Many businesses are already starting to relocate production in order to avoid U.S. tariffs on China-made goods. This in turn is sapping Chinese demand for raw materials and components and raising concerns about the potential impact on the Asian economy as a whole.
Japan's exports to China in January sank 17.4% on the year to 958.1 billion yen ($8.65 billion), Japan's Ministry of Finance said Wednesday. This marks the second straight month of decline, with the trend accelerating quickly from December's 7% drop.
Shipments to China fell for a wide range of products, except for a handful like automobiles. Chipmaking equipment tumbled about 25%, while such items as electronic circuits plunged roughly 39%. Chemical products and metals also fell about 10% after brisk sales last year. Overall exports to China fell 14% in real terms in January compared with the October-December average, Nomura Securities estimates.
That this year's Lunar New Year holiday, which essentially grinds business to a halt in China, fell on an earlier date may have contributed to the slowdown in January. Even so, many experts agree that shipments to China are taking a nose-dive.

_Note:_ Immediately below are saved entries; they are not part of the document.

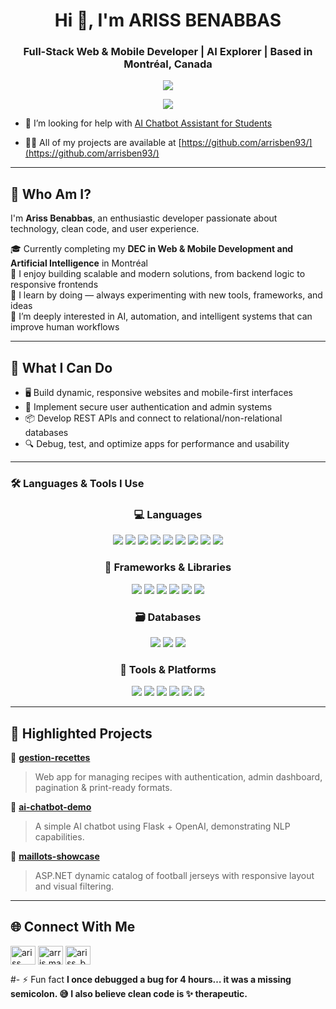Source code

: <h1 align="center">Hi 👋, I'm ARISS BENABBAS</h1>
<h3 align="center">Full-Stack Web & Mobile Developer | AI Explorer | Based in Montréal, Canada</h3>

<p align="center">
    <img align="center" src="https://media.giphy.com/media/z5iCvo1oCbqt7ukMQs/giphy.gif">
    <p align="center">
  <img src="https://readme-typing-svg.demolab.com/?lines=Clean%20Code%20Lover%20%7C%20Creative%20Thinker;Full-Stack%20Developer%20%7C%20AI%20Explorer;Passionate%20about%20Innovation%20and%20Tech;&center=true&width=500&height=45" />
</p>
</p>

- 🤝 I’m looking for help with [AI Chatbot Assistant for Students](https://github.com/arrisben93/ai-study-buddy)

- 👨‍💻 All of my projects are available at [https://github.com/arrisben93/](https://github.com/arrisben93/)



---

## 🧠 Who Am I?

I'm **Ariss Benabbas**, an enthusiastic developer passionate about technology, clean code, and user experience.

🎓 Currently completing my **DEC in Web & Mobile Development and Artificial Intelligence** in Montréal  
🧱 I enjoy building scalable and modern solutions, from backend logic to responsive frontends  
🚀 I learn by doing — always experimenting with new tools, frameworks, and ideas  
🧠 I’m deeply interested in AI, automation, and intelligent systems that can improve human workflows  

---

## 🎯 What I Can Do

- 🖥️ Build dynamic, responsive websites and mobile-first interfaces  
- 🔐 Implement secure user authentication and admin systems  
- 📦 Develop REST APIs and connect to relational/non-relational databases  
- 🔍 Debug, test, and optimize apps for performance and usability  

---

### 🛠️ Languages & Tools I Use

<h3 align="center">💻 Languages</h3>
<p align="center">
  <img src="https://img.shields.io/badge/HTML5-E34F26?style=for-the-badge&logo=html5&logoColor=white"/>
  <img src="https://img.shields.io/badge/CSS3-1572B6?style=for-the-badge&logo=css3&logoColor=white"/>
  <img src="https://img.shields.io/badge/PHP-777BB4?style=for-the-badge&logo=php&logoColor=white"/>
  <img src="https://img.shields.io/badge/JavaScript-F7DF1E?style=for-the-badge&logo=javascript&logoColor=black"/>
  <img src="https://img.shields.io/badge/Java-007396?style=for-the-badge&logo=java&logoColor=white"/>
  <img src="https://img.shields.io/badge/C%23-239120?style=for-the-badge&logo=c-sharp&logoColor=white"/>
  <img src="https://img.shields.io/badge/-00599C?style=for-the-badge&logo=c&logoColor=white"/>
  <img src="https://img.shields.io/badge/Python-3776AB?style=for-the-badge&logo=python&logoColor=white"/>
  <img src="https://img.shields.io/badge/Kotlin-0095D5?style=for-the-badge&logo=kotlin&logoColor=white"/>
</p>

<h3 align="center">🧱 Frameworks & Libraries</h3>
<p align="center">
  <img src="https://img.shields.io/badge/React-20232A?style=for-the-badge&logo=react&logoColor=61DAFB"/>
  <img src="https://img.shields.io/badge/Node.js-339933?style=for-the-badge&logo=nodedotjs&logoColor=white"/>
  <img src="https://img.shields.io/badge/.NET-512BD4?style=for-the-badge&logo=dotnet&logoColor=white"/>
  <img src="https://img.shields.io/badge/Android-3DDC84?style=for-the-badge&logo=android&logoColor=white"/>
  <img src="https://img.shields.io/badge/Bootstrap-7952B3?style=for-the-badge&logo=bootstrap&logoColor=white"/>
  <img src="https://img.shields.io/badge/Laravel-FF2D20?style=for-the-badge&logo=laravel&logoColor=white"/>
</p>

<h3 align="center">🗃️ Databases</h3>
<p align="center">
  <img src="https://img.shields.io/badge/MySQL-4479A1?style=for-the-badge&logo=mysql&logoColor=white"/>
  <img src="https://img.shields.io/badge/MongoDB-47A248?style=for-the-badge&logo=mongodb&logoColor=white"/>
  <img src="https://img.shields.io/badge/SQLite-003B57?style=for-the-badge&logo=sqlite&logoColor=white"/>
</p>

<h3 align="center">🧩 Tools & Platforms</h3>
<p align="center">
  <img src="https://img.shields.io/badge/GitHub-181717?style=for-the-badge&logo=github&logoColor=white"/>
  <img src="https://img.shields.io/badge/Postman-FF6C37?style=for-the-badge&logo=postman&logoColor=white"/>
  <img src="https://img.shields.io/badge/VSCode-007ACC?style=for-the-badge&logo=visualstudiocode&logoColor=white"/>
  <img src="https://img.shields.io/badge/Visual%20Studio-5C2D91?style=for-the-badge&logo=visualstudio&logoColor=white"/>
  <img src="https://img.shields.io/badge/Android%20Studio-3DDC84?style=for-the-badge&logo=androidstudio&logoColor=white"/>
  <img src="https://img.shields.io/badge/XAMPP-FB7A24?style=for-the-badge&logo=xampp&logoColor=white"/>
</p>


---

## 🚀 Highlighted Projects

🔧 [**gestion-recettes**](https://github.com/samibouhraoua/gestion-recettes)  
> Web app for managing recipes with authentication, admin dashboard, pagination & print-ready formats.

🤖 [**ai-chatbot-demo**](https://github.com/samibouhraoua/ai-chatbot-demo)  
> A simple AI chatbot using Flask + OpenAI, demonstrating NLP capabilities.

🎽 [**maillots-showcase**](https://github.com/samibouhraoua/maillots-showcase)  
> ASP.NET dynamic catalog of football jerseys with responsive layout and visual filtering.

---

## 🌐 Connect With Me
<p align="left">
<a href="https://www.linkedin.com/in/ariss-benabbas-6657a2232/" target="blank"><img align="center" src="https://raw.githubusercontent.com/rahuldkjain/github-profile-readme-generator/master/src/images/icons/Social/linked-in-alt.svg" alt="ariss benabbas" height="30" width="40" /></a>
<a href="https://fb.com/arris.madrid" target="blank"><img align="center" src="https://raw.githubusercontent.com/rahuldkjain/github-profile-readme-generator/master/src/images/icons/Social/facebook.svg" alt="arris.madrid" height="30" width="40" /></a>
<a href="https://instagram.com/ariss_benabb27" target="blank"><img align="center" src="https://raw.githubusercontent.com/rahuldkjain/github-profile-readme-generator/master/src/images/icons/Social/instagram.svg" alt="ariss_benabb27" height="30" width="40" /></a>
</p>

#- ⚡ Fun fact 
**I once debugged a bug for 4 hours… it was a missing semicolon. 😅 I also believe clean code is ✨ therapeutic.**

Other Asian countries with close economic links to China face similar patterns. South Korean exports to China in January slid 19% on the year, a steeper rate than in the previous two months of decline. A slump in semiconductors, which compose a fifth of its China-bound shipments, was likely a key factor.
Demand is softening as global information technology companies shelve investments in data centers and adjust inventories, said South Korea's Ministry of Trade, Industry and Energy.

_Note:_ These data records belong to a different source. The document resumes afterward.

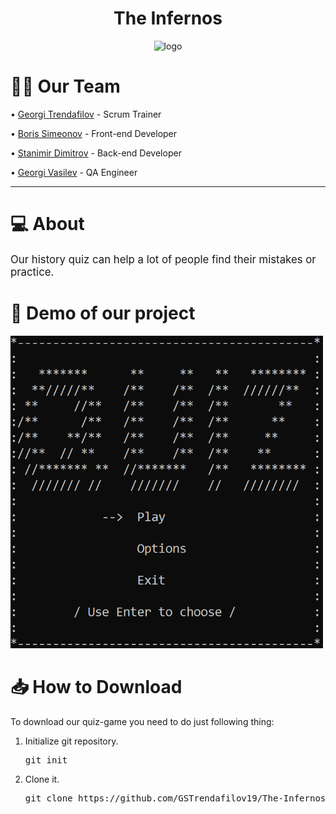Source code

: <h1 align = "center"> The Infernos </h1>
  <p align = "center">
  <img src = "https://imgur.com/eMr5dyd.jpeg"  alt = "logo" width = "400px" height = "400px">
  </p>
  
  <p>
    <h1> 👨‍💻 Our Team</h1>
    <p> • <a href = "https://github.com/GSTrendafilov19"> Georgi Trendafilov</a> - Scrum Trainer </p>
	<p> • <a href = "https://github.com/BDSimeonov19"> Boris Simeonov</a> - Front-end Developer </p>
	<p> • <a href = "https://github.com/SMDimitrov19"> Stanimir Dimitrov</a> - Back-end Developer </p>
	<p> • <a href = "https://github.com/GAVasilev19"> Georgi Vasilev</a> - QA Engineer </p>
	</p>
 

  <hr>
  <h1>💻 About  </h1>
  <p> 
  <big> Our history quiz can help a lot of people find their mistakes or practice.</big></p>
   


  <h1>👀 Demo of our project </h1>
  <img src = "Images\Screenshot_9.png" alt = "menu" width = "500px" height = "500px">

  <h1>📥 How to Download</h1>
  <p>To download our quiz-game you need to do just following thing: <br> </p>
  <ol>
    <li>Initialize git repository.</li>
    <pre>git init</pre>
    <li>Clone it.</li>
    <pre>git clone https://github.com/GSTrendafilov19/The-Infernos.git</pre>
  </ol>
  
  
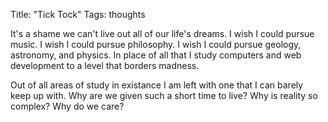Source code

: Title: "Tick Tock"
Tags: thoughts

It's a shame we can't live out all of our life's dreams. I
wish I could pursue music. I wish I could pursue
philosophy. I wish I could pursue geology, astronomy, and
physics. In place of all that I study computers and web
development to a level that borders madness.

Out of all areas of study in existance I am left with one that I can barely
keep up with. Why are we given such a short time to live?
Why is reality so complex? Why do we
care?
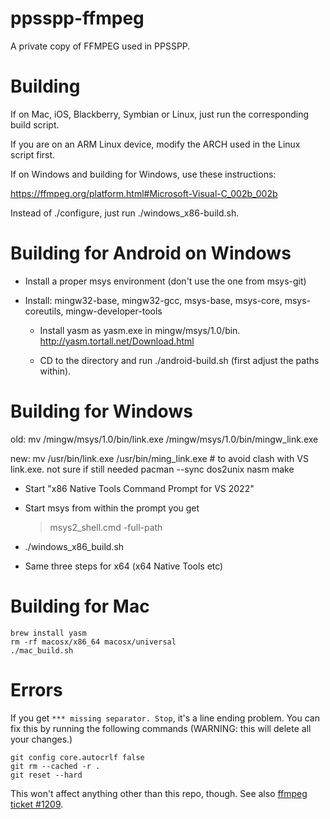 ppsspp-ffmpeg
=============

A private copy of FFMPEG used in PPSSPP.

Building
========

If on Mac, iOS, Blackberry, Symbian or Linux, just run the corresponding build script.

If you are on an ARM Linux device, modify the ARCH used in the Linux script first.


If on Windows and building for Windows, use these instructions:

https://ffmpeg.org/platform.html#Microsoft-Visual-C_002b_002b

Instead of ./configure, just run ./windows_x86-build.sh.


Building for Android on Windows
===============================

  * Install a proper msys environment (don't use the one from msys-git)
  
  * Install: mingw32-base, mingw32-gcc, msys-base, msys-core, msys-coreutils, mingw-developer-tools

	* Install yasm as yasm.exe in mingw/msys/1.0/bin. http://yasm.tortall.net/Download.html

	* CD to the directory and run ./android-build.sh  (first adjust the paths within).


Building for Windows
====================

old:
    mv /mingw/msys/1.0/bin/link.exe /mingw/msys/1.0/bin/mingw_link.exe

new:
    mv /usr/bin/link.exe /usr/bin/ming_link.exe   # to avoid clash with VS link.exe. not sure if still needed
    pacman --sync dos2unix nasm make

  * Start "x86 Native Tools Command Prompt for VS 2022"
  * Start msys from within the prompt you get
    > msys2_shell.cmd -full-path
  * ./windows_x86_build.sh

  * Same three steps for x64 (x64 Native Tools etc)


Building for Mac
================

    brew install yasm
    rm -rf macosx/x86_64 macosx/universal
    ./mac_build.sh


Errors
======

If you get `*** missing separator. Stop`, it's a line ending problem.  You can fix
this by running the following commands (WARNING: this will delete all your changes.)

    git config core.autocrlf false
    git rm --cached -r .
    git reset --hard

This won't affect anything other than this repo, though.  See also
[ffmpeg ticket #1209](https://ffmpeg.org/trac/ffmpeg/ticket/1209).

Taiwan's mainland-bound shipments, which make up 40% of its total, also fell for the third consecutive month in January by 7.5%. This was likely caused by weak demand for parts sent to factories assembling smartphones and servers in China.
Singapore suffered a 25% plunge amid a slump in computer components and integrated circuits. Thailand saw a second straight monthly drop in December, declining 7.3% on weaker exports of IT components. Vietnam was the odd man out, with its first increase in three months in January.
China accounted for 15% of global gross domestic product in 2017, up from 2% in 1990. Its growing weight means that economic shifts there and the impact of its trade war with the U.S. are rippling far across Asia.
"With China shipping fewer servers and similar products to the U.S., Chinese demand for Japanese electronic parts is also plummeting," said Junichi Makino at SMBC Nikko Securities. He added that the downward spiral in trade could accelerate, with China at its center.
Meanwhile, Taiwanese exports to the U.S. soared 21.2% last month. Pegatron and other Chinese companies shifted some production to the island to avoid additional U.S. tariffs on Chinese goods, including electronics.